## EXERCISE OBJECTIVE
When you repeat the listing, keep every character as it is.

## WORKING DATA

----------------------------------------

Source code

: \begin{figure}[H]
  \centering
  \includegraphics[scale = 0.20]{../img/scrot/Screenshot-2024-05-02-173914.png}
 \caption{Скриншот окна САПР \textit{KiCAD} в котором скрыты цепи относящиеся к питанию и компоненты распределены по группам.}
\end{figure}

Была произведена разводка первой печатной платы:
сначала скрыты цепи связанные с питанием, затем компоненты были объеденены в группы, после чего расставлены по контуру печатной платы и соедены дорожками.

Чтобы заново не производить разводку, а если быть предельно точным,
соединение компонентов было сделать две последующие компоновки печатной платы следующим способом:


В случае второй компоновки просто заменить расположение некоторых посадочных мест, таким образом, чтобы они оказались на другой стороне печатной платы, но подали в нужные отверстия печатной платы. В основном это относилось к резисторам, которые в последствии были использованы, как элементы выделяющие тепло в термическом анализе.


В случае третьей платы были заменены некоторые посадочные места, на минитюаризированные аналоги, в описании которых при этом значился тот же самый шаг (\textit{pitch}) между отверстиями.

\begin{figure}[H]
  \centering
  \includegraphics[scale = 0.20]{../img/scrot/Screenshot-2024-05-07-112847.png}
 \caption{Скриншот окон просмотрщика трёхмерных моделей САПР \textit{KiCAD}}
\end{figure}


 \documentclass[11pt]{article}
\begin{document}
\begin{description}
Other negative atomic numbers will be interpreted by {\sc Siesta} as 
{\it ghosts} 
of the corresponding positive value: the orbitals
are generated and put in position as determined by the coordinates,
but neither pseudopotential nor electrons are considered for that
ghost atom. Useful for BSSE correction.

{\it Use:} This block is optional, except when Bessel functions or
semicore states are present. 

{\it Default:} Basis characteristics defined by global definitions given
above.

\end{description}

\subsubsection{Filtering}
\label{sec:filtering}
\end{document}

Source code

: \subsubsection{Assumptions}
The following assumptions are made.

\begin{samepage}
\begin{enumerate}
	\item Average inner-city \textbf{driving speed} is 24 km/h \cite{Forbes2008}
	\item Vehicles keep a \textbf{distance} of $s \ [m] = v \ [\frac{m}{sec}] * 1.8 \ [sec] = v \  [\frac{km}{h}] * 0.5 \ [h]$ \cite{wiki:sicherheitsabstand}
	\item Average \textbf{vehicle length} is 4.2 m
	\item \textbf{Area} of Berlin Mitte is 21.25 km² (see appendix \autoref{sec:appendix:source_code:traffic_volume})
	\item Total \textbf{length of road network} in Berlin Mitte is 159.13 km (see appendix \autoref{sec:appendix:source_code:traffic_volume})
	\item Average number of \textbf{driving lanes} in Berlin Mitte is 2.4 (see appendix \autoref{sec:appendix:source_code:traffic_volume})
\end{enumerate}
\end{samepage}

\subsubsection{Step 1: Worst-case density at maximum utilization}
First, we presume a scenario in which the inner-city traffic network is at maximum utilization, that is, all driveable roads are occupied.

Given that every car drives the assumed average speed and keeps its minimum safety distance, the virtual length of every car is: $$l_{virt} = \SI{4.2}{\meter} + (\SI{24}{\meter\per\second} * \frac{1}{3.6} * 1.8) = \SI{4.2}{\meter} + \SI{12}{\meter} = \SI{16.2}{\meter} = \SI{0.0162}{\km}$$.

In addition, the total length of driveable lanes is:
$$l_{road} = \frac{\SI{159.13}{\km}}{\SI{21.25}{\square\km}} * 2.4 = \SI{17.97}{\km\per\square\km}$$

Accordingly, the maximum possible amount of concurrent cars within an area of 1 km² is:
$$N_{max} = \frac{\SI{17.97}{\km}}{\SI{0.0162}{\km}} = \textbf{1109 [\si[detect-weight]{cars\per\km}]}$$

----------------------------------------

## RESPONSE
Source code

: \begin{figure}[H]
  \centering
  \includegraphics[scale = 0.20]{../img/scrot/Screenshot-2024-05-02-173914.png}
 \caption{Скриншот окна САПР \textit{KiCAD} в котором скрыты цепи относящиеся к питанию и компоненты распределены по группам.}
\end{figure}

Была произведена разводка первой печатной платы:
сначала скрыты цепи связанные с питанием, затем компоненты были объеденены в группы, после чего расставлены по контуру печатной платы и соедены дорожками.

Чтобы заново не производить разводку, а если быть предельно точным,
соединение компонентов было сделать две последующие компоновки печатной платы следующим способом:


В случае второй компоновки просто заменить расположение некоторых посадочных мест, таким образом, чтобы они оказались на другой стороне печатной платы, но подали в нужные отверстия печатной платы. В основном это относилось к резисторам, которые в последствии были использованы, как элементы выделяющие тепло в термическом анализе.


В случае третьей платы были заменены некоторые посадочные места, на минитюаризированные аналоги, в описании которых при этом значился тот же самый шаг (\textit{pitch}) между отверстиями.

\begin{figure}[H]
  \centering
  \includegraphics[scale = 0.20]{../img/scrot/Screenshot-2024-05-07-112847.png}
 \caption{Скриншот окон просмотрщика трёхмерных моделей САПР \textit{KiCAD}}
\end{figure}


 \documentclass[11pt]{article}
\begin{document}
\begin{description}
Other negative atomic numbers will be interpreted by {\sc Siesta} as 
{\it ghosts} 
of the corresponding positive value: the orbitals
are generated and put in position as determined by the coordinates,
but neither pseudopotential nor electrons are considered for that
ghost atom. Useful for BSSE correction.

{\it Use:} This block is optional, except when Bessel functions or
semicore states are present. 

{\it Default:} Basis characteristics defined by global definitions given
above.

\end{description}

\subsubsection{Filtering}
\label{sec:filtering}
\end{document}

Source code

: \subsubsection{Assumptions}
The following assumptions are made.

\begin{samepage}
\begin{enumerate}
	\item Average inner-city \textbf{driving speed} is 24 km/h \cite{Forbes2008}
	\item Vehicles keep a \textbf{distance} of $s \ [m] = v \ [\frac{m}{sec}] * 1.8 \ [sec] = v \  [\frac{km}{h}] * 0.5 \ [h]$ \cite{wiki:sicherheitsabstand}
	\item Average \textbf{vehicle length} is 4.2 m
	\item \textbf{Area} of Berlin Mitte is 21.25 km² (see appendix \autoref{sec:appendix:source_code:traffic_volume})
	\item Total \textbf{length of road network} in Berlin Mitte is 159.13 km (see appendix \autoref{sec:appendix:source_code:traffic_volume})
	\item Average number of \textbf{driving lanes} in Berlin Mitte is 2.4 (see appendix \autoref{sec:appendix:source_code:traffic_volume})
\end{enumerate}
\end{samepage}

\subsubsection{Step 1: Worst-case density at maximum utilization}
First, we presume a scenario in which the inner-city traffic network is at maximum utilization, that is, all driveable roads are occupied.

Given that every car drives the assumed average speed and keeps its minimum safety distance, the virtual length of every car is: $$l_{virt} = \SI{4.2}{\meter} + (\SI{24}{\meter\per\second} * \frac{1}{3.6} * 1.8) = \SI{4.2}{\meter} + \SI{12}{\meter} = \SI{16.2}{\meter} = \SI{0.0162}{\km}$$.

In addition, the total length of driveable lanes is:
$$l_{road} = \frac{\SI{159.13}{\km}}{\SI{21.25}{\square\km}} * 2.4 = \SI{17.97}{\km\per\square\km}$$

Accordingly, the maximum possible amount of concurrent cars within an area of 1 km² is:
$$N_{max} = \frac{\SI{17.97}{\km}}{\SI{0.0162}{\km}} = \textbf{1109 [\si[detect-weight]{cars\per\km}]}$$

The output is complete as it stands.